**YOUR ASSIGNMENT**: Below are the records; locate each line with the word "collaborate" and copy it.

**WORKING DATA**:
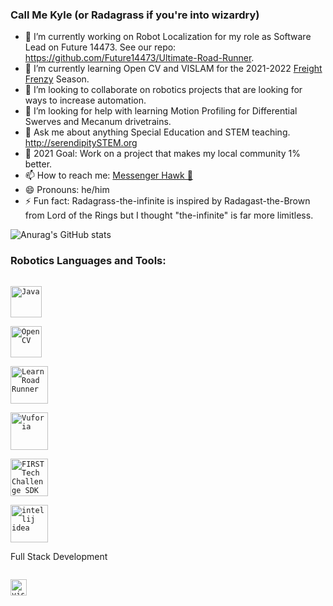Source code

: ### Call Me Kyle (or Radagrass if you're into wizardry)

<!--
**Radagrass-the-infinite/Radagrass-the-infinite** is a ✨ _special_ ✨ repository because its `README.md` (this file) appears on your GitHub profile.

Here are some ideas to get you started:

- 🔭 I’m currently working on ...
- 🌱 I’m currently learning ...
- 👯 I’m looking to collaborate on ...
- 🤔 I’m looking for help with ...
- 💬 Ask me about ...
- 📫 How to reach me: ...
- 😄 Pronouns: ...
- ⚡ Fun fact: ...
-->
- 🔭 I’m currently working on Robot Localization for my role as Software Lead on Future 14473. See our repo: https://github.com/Future14473/Ultimate-Road-Runner.
- 🌱 I’m currently learning Open CV and VISLAM for the 2021-2022 [Freight Frenzy](https://info.firstinspires.org/firstforward?utm_source=first-inspires&utm_medium=promo&utm_campaign=fir-registration-022#hs_cos_wrapper_ftc_photo) Season.
- 👯 I’m looking to collaborate on robotics projects that are looking for ways to increase automation.
- 🤔 I’m looking for help with learning Motion Profiling for Differential Swerves and Mecanum drivetrains.
- 💬 Ask me about anything Special Education and STEM teaching. http://serendipitySTEM.org
- 🥅 2021 Goal: Work on a project that makes my local community 1% better.
- 📫 How to reach me: [Messenger Hawk 🦅](mailto:ng.kyle101@gmail.com)
- 😄 Pronouns: he/him
- ⚡ Fun fact: Radagrass-the-infinite is inspired by Radagast-the-Brown from Lord of the Rings but I thought "the-infinite" is far more limitless.

![Anurag's GitHub stats](https://github-readme-stats.vercel.app/api?username=Radagrass-the-infinite&theme=algolia&show_icons=true)

### Robotics Languages and Tools:
[<code>
<img alt="Java" width="50px" src="https://i.pinimg.com/originals/e9/94/61/e99461fdd5b3db8bdb3081d8acf5e524.png" />
</code>](https://www.java.com/en/)
[<code>
<img alt="Open CV" width="50px" src="https://opencv.org/wp-content/uploads/2020/07/cropped-OpenCV_logo_white_600x.png" />
</code>](https://opencv.org)
[<code>
<img alt="Learn Road Runner" width="60px" src="https://www.learnroadrunner.com/assets/baby/baby-rr.svg" />
</code>](https://www.learnroadrunner.com)
[<code>
<img alt="Vuforia" width="60px" src="https://www.ptc.com/dist/ptc/images/ptc-favicon-144x144-gray.png" />
</code>](https://www.ptc.com/en/products/vuforia)
[<code>
<img alt="FIRST Tech Challenge SDK" width="60px" src="https://www.bostontechmom.com/wp-content/uploads/2019/03/FIRST-Logo.gif" />
</code>](https://www.firstinspires.org/robotics/ftc)
[<code>
<img alt="intellij idea" width="60px" src="https://img.icons8.com/color/240/000000/intellij-idea.png" />
</code>](https://www.jetbrains.com/idea/)

Full Stack Development


[<code>
<img alt="visual studio code" width="26px" src="https://img.icons8.com/fluent/240/000000/visual-studio-code-2019.png" />
</code>](https://code.visualstudio.com/)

**RESPONSE TO THIS EXERCISE**:
- 👯 I’m looking to collaborate on ...
- 👯 I’m looking to collaborate on robotics projects that are looking for ways to increase automation.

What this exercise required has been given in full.